CITIGROUP, INC., Salomon Smith Barney Holdings, Inc., Salomon, Inc., Plaintiffs-Counter-Defendants-Appellants, v. INDUSTRIAL RISK INSURERS and Westport Insurance Corporation, Defendants-Cross-Defendants-Appellees, 7 World Trade Company, L.P., Intervenor-Defendant-Counter-Claimant-Appellee.
In November 1988, Citigroup, Inc. entered into a 20-year lease agreement with 7 World Trade Company (“7WTCLP”) for twenty-four of forty-seven floors at 7 World Trade Center.1 The lease allocated to each party sole and exclusive responsibility for insuring its own property. It obligated Citigroup to carry insurance on “Tenant's Property,” defined as property “which can be removed without jeopardizing the structural integrity of the Building” or causing “irreparable damage to ․ the Building systems.” It obligated 7WTCLP to carry insurance on “Landlord's Property,” defined as property that cannot be removed without jeopardizing the building or its systems.
In its action, Citigroup seeks to recover under 7WTCLP's insurance policy with Industrial Risk Insurers (“IRI”) for the loss of Citigroup's permanent but removable property at the rental site. For the reasons ably stated by Judge Miriam Goldman Cedarbaum, we agree with the district court that Citigroup's property was not covered under the IRI policy because 7WTCLP lacked an insurable interest in Citigroup's property and, by the policy's definition, such property was not among those that were insured. See Citigroup, Inc. v. Indus. Risk Insurers, 336 F.Supp.2d 282, 288-91 (S.D.N.Y.2004).
Citigroup argues that despite the clear language in the IRI policy, this Court should find that 7WTCLP possessed an insurable interest in Tenant's Property under the reasoning of Zurich American Ins. Co. v. ABM Indus., Inc., 397 F.3d 158 (2d Cir.2005).2 This Court held in Zurich American that “[t]he outer reaches of an interest that can be insured clearly encompass an indirect economic interest in the property. Such an interest can be insured, if, as is the case here, it falls within the definitional boundaries set by the insurance policy.” Id. at 168. Citigroup argues that 7WTCLP possessed an “indirect economic interest” in Tenant's Property and therefore had an insurable interest in that property. Zurich American clearly states, however, that an “indirect economic interest” can be insured only “if ․ it falls within the definitional boundaries set by the insurance policy.” Id. 7WTCLP's insurance policy explicitly exempts Tenant's Property from coverage. Thus, 7WTCLP possessed no insurable interest in that property.

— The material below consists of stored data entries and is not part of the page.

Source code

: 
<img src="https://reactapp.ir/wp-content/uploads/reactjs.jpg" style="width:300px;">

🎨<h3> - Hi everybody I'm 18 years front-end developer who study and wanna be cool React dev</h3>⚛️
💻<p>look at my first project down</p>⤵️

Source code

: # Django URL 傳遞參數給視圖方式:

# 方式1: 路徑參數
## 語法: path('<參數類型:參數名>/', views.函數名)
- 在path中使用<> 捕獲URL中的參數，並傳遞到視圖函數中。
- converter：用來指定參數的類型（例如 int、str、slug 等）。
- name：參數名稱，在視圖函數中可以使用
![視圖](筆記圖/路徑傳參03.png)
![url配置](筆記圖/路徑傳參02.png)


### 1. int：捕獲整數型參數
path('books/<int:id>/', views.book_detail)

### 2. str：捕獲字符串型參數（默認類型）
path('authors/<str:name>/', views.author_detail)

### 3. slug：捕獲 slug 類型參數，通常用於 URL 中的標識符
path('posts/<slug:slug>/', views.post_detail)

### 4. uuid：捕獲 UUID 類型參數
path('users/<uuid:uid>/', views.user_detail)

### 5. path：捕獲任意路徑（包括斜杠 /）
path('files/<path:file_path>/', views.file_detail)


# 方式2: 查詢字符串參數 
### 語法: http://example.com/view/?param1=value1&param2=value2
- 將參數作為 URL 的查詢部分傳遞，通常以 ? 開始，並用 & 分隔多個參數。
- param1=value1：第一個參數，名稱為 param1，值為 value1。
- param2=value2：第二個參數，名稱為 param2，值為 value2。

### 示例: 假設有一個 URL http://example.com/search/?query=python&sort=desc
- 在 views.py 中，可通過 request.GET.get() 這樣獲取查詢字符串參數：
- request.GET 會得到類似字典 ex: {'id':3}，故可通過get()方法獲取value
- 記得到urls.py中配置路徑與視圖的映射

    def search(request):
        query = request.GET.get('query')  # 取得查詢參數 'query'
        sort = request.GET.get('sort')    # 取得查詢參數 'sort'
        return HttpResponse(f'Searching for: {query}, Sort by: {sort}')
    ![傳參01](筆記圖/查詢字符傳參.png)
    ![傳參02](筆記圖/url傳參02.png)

The judgment of the district court is affirmed.3
1. The tenant that entered into this lease agreement with 7WTCLP was actually Salomon, Inc., which no longer exists. Salomon, Inc. merged with Smith Barney Holdings, Inc. to become Salomon Smith Barney Holdings, Inc., which is now a subsidiary of Citigroup. For the sake of clarity, we adopt the parties' reference to the plaintiffs collectively as “Citigroup.”
2. With respect to Citigroup's assertion that Judge Cedarbaum raised the issue of insurable interest sua sponte, we find the argument to be completely without merit. This issue was discussed in the parties' briefing and at oral argument before the district court.
3. We do not reach the question of whether Citigroup was, or should be considered, a loss payee under 7WTCLP's insurance policy with IRI.